BangBros has allegedly exposed sensitive user and model information. This revelation comes from the cybersecurity research team at Cybernews, which discovered over eight gigabytes of sensitive data in June.

The leaked data includes IP addresses, usernames, messages, countries, geolocations, and model details such as names, ages, and descriptions. Mantas Kasiliauskis, an information security researcher at Cybernews, explained, “Although the credentials were not leaked directly, hackers can associate the IP addresses with the identity from other leaks.”

The data was first indexed by search engines, where it appeared on June 3rd, 2024. The instance is now closed. However, there’s a risk that malicious actors or other third parties have also accessed and exfiltrated the data.

The exposed data was stored on an unprotected instance of Elasticsearch, a distributed document storage system often used for high-volume data. The largest file contained nearly 11 million records. Cybernews researchers believe this data was left unprotected due to an inadvertent configuration error.

The sensitive information in the leak includes the following:

• IP addresses
• Usernames
• User agents (device type, OS, browser, version, configuration, etc.)
• Messages (feedbacks)
• Country
• Geolocation (latitude and longitude with four decimal places, meaning a precision of approximately 11 meters (36 feet), which may be derived from IP)
• Model names, genders, descriptions
• Model statistics (upvotes, downvotes, views)

Upon discovering the leak, Cybernews contacted BangBros, and the company promptly fixed the error. However, the risk to users remains if adversaries accessed the data.

“If bad actors managed to get their hands on this data, they might trace and link adult content viewers’ habits to specific individuals,” Kasiliauskis warned. “Combined with other private information, this could lead to significant privacy issues, cause personal embarrassment, and result in social stigma in places with conservative attitudes.”

The incident highlights the growing prevalence of cyberattacks and data breaches. Cyberattacks now occur roughly once every 39 seconds, with more than 800,000 people falling victim each year. Notably, 17% of all data breaches involve malware infections, and criminal hacking is responsible for over 45% of sensitive data leaks. Malware attacks cost companies an average of $2.6 million, with 95% of all breaches targeting government organizations, technological companies, or retail groups.

Cybersecurity professionals estimate that more than 800,000 people experience ransomware attacks, phishing attacks, or data security breaches each year.

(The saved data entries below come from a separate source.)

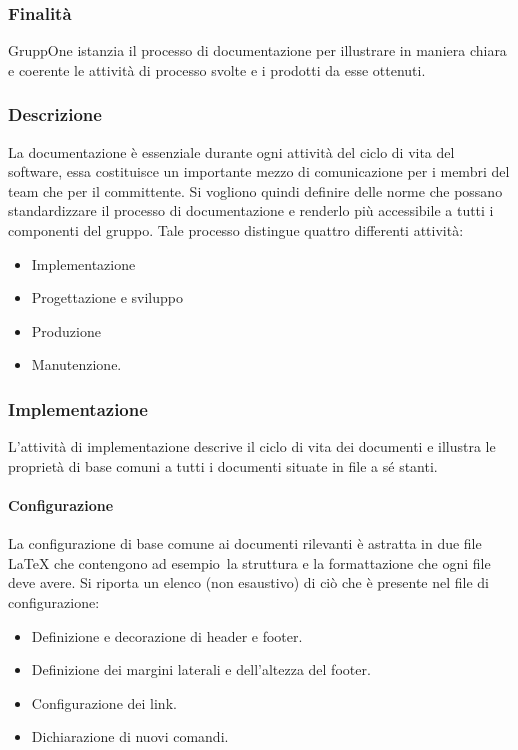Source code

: \documentclass[../../norme-di-progetto.tex]{subfiles}
\begin{document}
\subsubsection{Finalità}%
\label{subs:documentazione/finalita}

GruppOne istanzia il processo di documentazione per illustrare in maniera chiara e coerente le attività di processo svolte e i prodotti da esse ottenuti.

\subsubsection{Descrizione}%
\label{subs:documentazione/descrizione}

La documentazione è essenziale durante ogni attività del ciclo di vita del software, essa costituisce un importante mezzo di comunicazione per i membri del team che per il committente.
Si vogliono quindi definire delle norme che possano standardizzare il processo di documentazione e renderlo più accessibile a tutti i componenti del gruppo.
Tale processo distingue quattro differenti attività:
\begin{itemize}
  \item  Implementazione
  \item  Progettazione e sviluppo
  \item  Produzione
  \item  Manutenzione.
\end{itemize}

\subsubsection{Implementazione}%
\label{subs:implementazione}
L'attività di implementazione descrive il ciclo di vita dei documenti e illustra le proprietà di base comuni a tutti i documenti situate in file a sé stanti.

\paragraph{Configurazione}%
\label{par:configurazione}
La configurazione di base comune ai documenti rilevanti è astratta in due file \LaTeX{} che contengono ad esempio\ la struttura e la formattazione che ogni file deve avere.
Si riporta un elenco (non esaustivo) di ciò che è presente nel file di configurazione:

\begin{itemize}
  \item Definizione e decorazione di header e footer.
  \item Definizione dei margini laterali e dell'altezza del footer.
  \item Configurazione dei link.
  \item Dichiarazione di nuovi comandi.
\end{itemize}
\end{document}

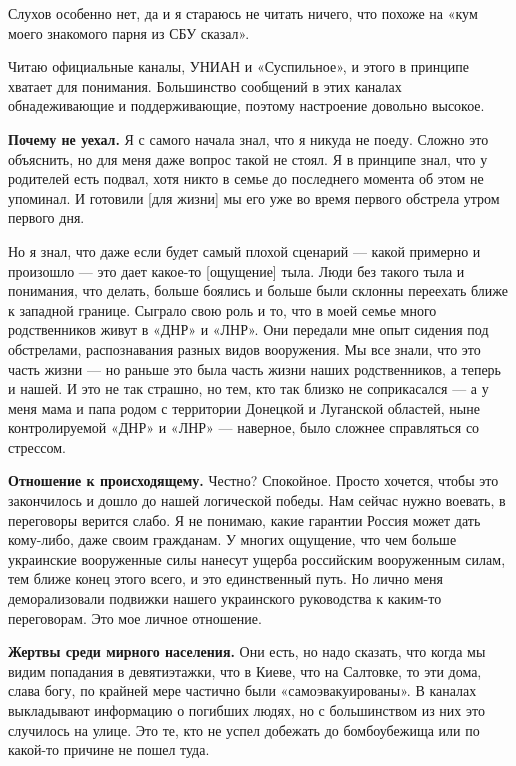 \begin{fancyquotes}
    Слухов особенно нет, да и я стараюсь не читать ничего, что похоже на «кум моего знакомого парня из СБУ сказал».
\end{fancyquotes}

Читаю официальные каналы, УНИАН и «Суспильное», и этого в принципе хватает для понимания. Большинство сообщений в этих каналах обнадеживающие и поддерживающие, поэтому настроение довольно высокое.

\textbf{Почему не уехал.}
Я с самого начала знал, что я никуда не поеду. Сложно это объяснить, но для меня даже вопрос такой не стоял. Я в принципе знал, что у родителей есть подвал, хотя никто в семье до последнего момента об этом не упоминал. И готовили [для жизни] мы его уже во время первого обстрела утром первого дня.

Но я знал, что даже если будет самый плохой сценарий — какой примерно и произошло — это дает какое-то [ощущение] тыла. Люди без такого тыла и понимания, что делать, больше боялись и больше были склонны переехать ближе к западной границе. Сыграло свою роль и то, что в моей семье много родственников живут в «ДНР» и «ЛНР». Они передали мне опыт сидения под обстрелами, распознавания разных видов вооружения. Мы все знали, что это часть жизни — но раньше это была часть жизни наших родственников, а теперь и нашей. И это не так страшно, но тем, кто так близко не соприкасался — а у меня мама и папа родом с территории Донецкой и Луганской областей, ныне контролируемой «ДНР» и «ЛНР» — наверное, было сложнее справляться со стрессом.

\textbf{Отношение к происходящему.} Честно? Спокойное. Просто хочется, чтобы это закончилось и дошло до нашей логической победы. Нам сейчас нужно воевать, в переговоры верится слабо. Я не понимаю, какие гарантии Россия может дать кому-либо, даже своим гражданам. У многих ощущение, что чем больше украинские вооруженные силы нанесут ущерба российским вооруженным силам, тем ближе конец этого всего, и это единственный путь. Но лично меня деморализовали подвижки нашего украинского руководства к каким-то переговорам. Это мое личное отношение.



\textbf{Жертвы среди мирного населения.} Они есть, но надо сказать, что когда мы видим попадания в девятиэтажки, что в Киеве, что на Салтовке, то эти дома, слава богу, по крайней мере частично были «самоэвакуированы». В каналах выкладывают информацию о погибших людях, но с большинством из них это случилось на улице. Это те, кто не успел добежать до бомбоубежища или по какой-то причине не пошел туда.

Notable data breaches in recent history underscore the magnitude of the problem. Marriott experienced a security breach that exposed the information of over 142 million guests. Twitter (now X) suffered a breach targeting accounts of former presidents and world figures, including Elon Musk, resulting in 300 transactions worth $121,000 in Bitcoin. Hackers stole the information of more than 57 million Uber drivers and customers. Yahoo endured one of the largest data breaches ever, with over 3 billion accounts hacked.

Information from over 8 million users was downloaded by a former disgruntled employee through Cash App Investing, a stock trading feature accessible through CashApp’s service. It’s important to note that information held through Cash App Investing is separate from Cash App’s main product, which is a person-to-person payment service.

Most recently, AT&T learned that customer data was illegally downloaded. The data does not contain the content of calls or texts, personal information such as Social Security numbers, dates of birth, or other personally identifiable information. It also does not include some typical information you see in your usage details, such as the time stamp of calls or texts.

As cyberattacks become increasingly sophisticated and frequent, organizations across all sectors must prioritize cybersecurity measures to protect sensitive data and maintain user trust.

The BangBros incident serves as a stark reminder of the potential consequences of data breaches, especially considering the government wants you to share your driver’s license and other biometric data online with new age verification laws.